=== Exercise aim ===
Your answer needs to include each line of the records in which the string "consistency" can be found.
──────── Records to process ────────
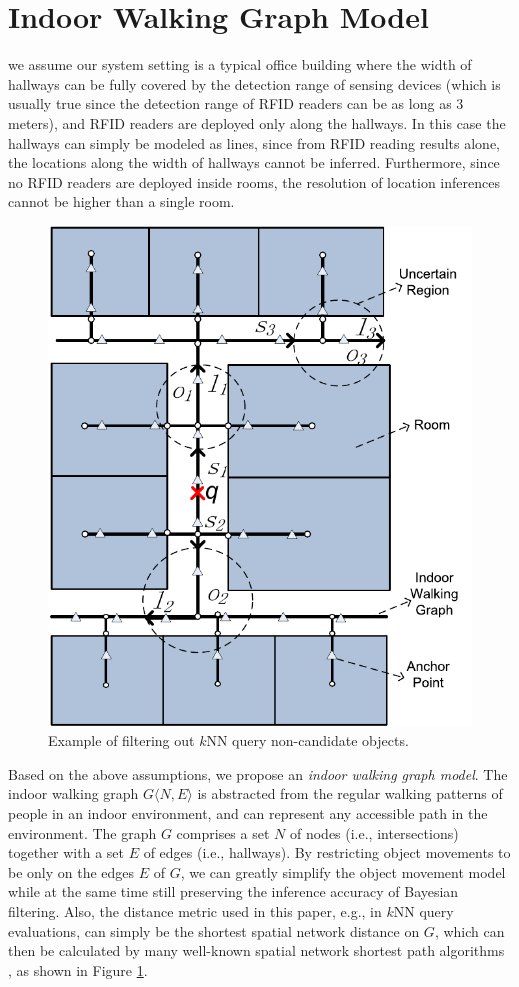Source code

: \documentclass[12pt]{report}
\begin{document}
\section{Indoor Walking Graph Model}
\label{sec:org1b9f4d5}

we assume our system setting is a typical office building where
the width of hallways can be fully covered by the detection range
of sensing devices (which is usually true since the detection
range of RFID readers can be as long as 3 meters), and RFID
readers are deployed only along the hallways.  In this case the
hallways can simply be modeled as lines, since from RFID reading
results alone, the locations along the width of hallways cannot be
inferred.  Furthermore, since no RFID readers are deployed inside
rooms, the resolution of location inferences cannot be higher than
a single room.

\begin{figure}[htbp]
\centering
\includegraphics[width=.5\textwidth]{img/knn-filter-non-candidates.pdf}
\caption{\label{fig:knn-filter-non-candidates}
Example of filtering out \(k\)NN query non-candidate objects.}
\end{figure}

Based on the above assumptions, we propose an \emph{indoor walking
graph model}.  The indoor walking graph \(G\langle N, E\rangle\)
is abstracted from the regular walking patterns of people in an
indoor environment, and can represent any accessible path in the
environment.  The graph \(G\) comprises a set \(N\) of nodes
(i.e., intersections) together with a set \(E\) of edges (i.e.,
hallways).  By restricting object movements to be only on the
edges \(E\) of \(G\), we can greatly simplify the object movement
model while at the same time still preserving the inference
accuracy of Bayesian filtering.  Also, the distance metric used in
this paper, e.g., in \(k\)NN query evaluations, can simply be the
shortest spatial network distance on \(G\), which can then be
calculated by many well-known spatial network shortest path
algorithms \cite{papadias2003-query,samet2008-scalable}, as shown in
Figure \ref{fig:knn-filter-non-candidates}.
\end{document}
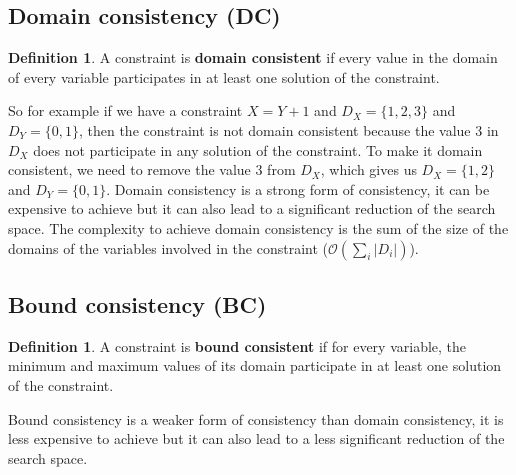 \documentclass[12pt, openany]{report}
\theoremstyle{definition}
\newtheorem{definition}[thm]{Definition}
\begin{document}
\subsection{Domain consistency (DC)}
\begin{definition}
    A constraint is \textbf{domain consistent} if every value in the domain of every variable participates in at least one solution of the constraint.
\end{definition}
So for example if we have a constraint $X = Y + 1$ and $D_X = \{1,2,3\}$ and $D_Y = \{0,1\}$, then the constraint is not domain consistent because the value 3 in $D_X$ does not participate in any solution of the constraint. To make it domain consistent, we need to remove the value 3 from $D_X$, which gives us $D_X = \{1,2\}$ and $D_Y = \{0,1\}$. Domain consistency is a strong form of consistency, it can be expensive to achieve but it can also lead to a significant reduction of the search space. The complexity to achieve domain consistency is the sum of the size of the domains of the variables involved in the constraint ($\mathcal{O} (\sum_{i} |D_i|)$). 
\subsection{Bound consistency (BC)}
\begin{definition}
    A constraint is \textbf{bound consistent} if for every variable, the minimum and maximum values of its domain participate in at least one solution of the constraint.
\end{definition}
Bound consistency is a weaker form of consistency than domain consistency, it is less expensive to achieve but it can also lead to a less significant reduction of the search space. 
\end{document}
────────
=== Response to the task ===
\subsection{Domain consistency (DC)}
So for example if we have a constraint $X = Y + 1$ and $D_X = \{1,2,3\}$ and $D_Y = \{0,1\}$, then the constraint is not domain consistent because the value 3 in $D_X$ does not participate in any solution of the constraint. To make it domain consistent, we need to remove the value 3 from $D_X$, which gives us $D_X = \{1,2\}$ and $D_Y = \{0,1\}$. Domain consistency is a strong form of consistency, it can be expensive to achieve but it can also lead to a significant reduction of the search space. The complexity to achieve domain consistency is the sum of the size of the domains of the variables involved in the constraint ($\mathcal{O} (\sum_{i} |D_i|)$). 
\subsection{Bound consistency (BC)}
Bound consistency is a weaker form of consistency than domain consistency, it is less expensive to achieve but it can also lead to a less significant reduction of the search space. 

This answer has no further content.